(Collected data entries)
·····

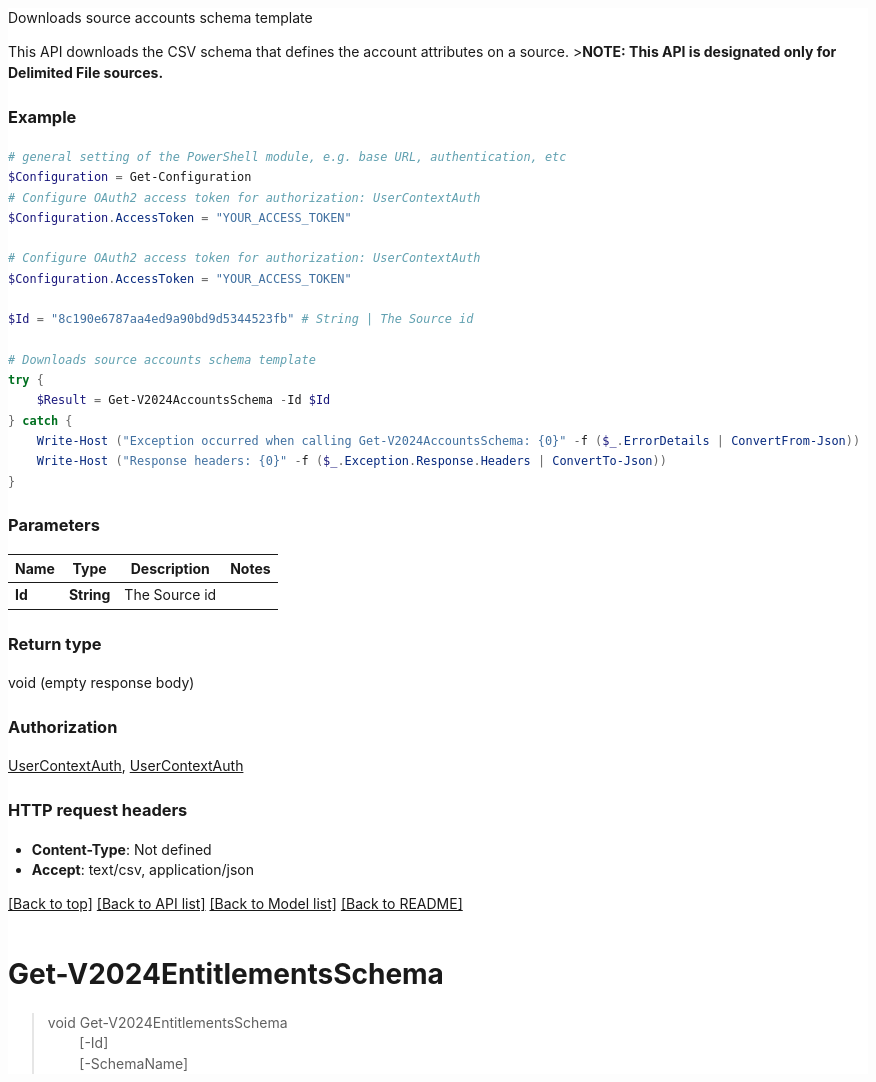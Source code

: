 Downloads source accounts schema template

This API downloads the CSV schema that defines the account attributes on a source. >**NOTE: This API is designated only for Delimited File sources.**

### Example
```powershell
# general setting of the PowerShell module, e.g. base URL, authentication, etc
$Configuration = Get-Configuration
# Configure OAuth2 access token for authorization: UserContextAuth
$Configuration.AccessToken = "YOUR_ACCESS_TOKEN"

# Configure OAuth2 access token for authorization: UserContextAuth
$Configuration.AccessToken = "YOUR_ACCESS_TOKEN"

$Id = "8c190e6787aa4ed9a90bd9d5344523fb" # String | The Source id

# Downloads source accounts schema template
try {
    $Result = Get-V2024AccountsSchema -Id $Id
} catch {
    Write-Host ("Exception occurred when calling Get-V2024AccountsSchema: {0}" -f ($_.ErrorDetails | ConvertFrom-Json))
    Write-Host ("Response headers: {0}" -f ($_.Exception.Response.Headers | ConvertTo-Json))
}
```

### Parameters

Name | Type | Description  | Notes
------------- | ------------- | ------------- | -------------
 **Id** | **String**| The Source id | 

### Return type

void (empty response body)

### Authorization

[UserContextAuth](../README.md#UserContextAuth), [UserContextAuth](../README.md#UserContextAuth)

### HTTP request headers

 - **Content-Type**: Not defined
 - **Accept**: text/csv, application/json

[[Back to top]](#) [[Back to API list]](../README.md#documentation-for-api-endpoints) [[Back to Model list]](../README.md#documentation-for-models) [[Back to README]](../README.md)

<a id="Get-V2024EntitlementsSchema"></a>
# **Get-V2024EntitlementsSchema**
> void Get-V2024EntitlementsSchema<br>
> &nbsp;&nbsp;&nbsp;&nbsp;&nbsp;&nbsp;&nbsp;&nbsp;[-Id] <String><br>
> &nbsp;&nbsp;&nbsp;&nbsp;&nbsp;&nbsp;&nbsp;&nbsp;[-SchemaName] <String><br>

·····

Copy out, from the data above, every line holding the word "nbsp".

> &nbsp;&nbsp;&nbsp;&nbsp;&nbsp;&nbsp;&nbsp;&nbsp;[-Id] <String><br>
> &nbsp;&nbsp;&nbsp;&nbsp;&nbsp;&nbsp;&nbsp;&nbsp;[-SchemaName] <String><br>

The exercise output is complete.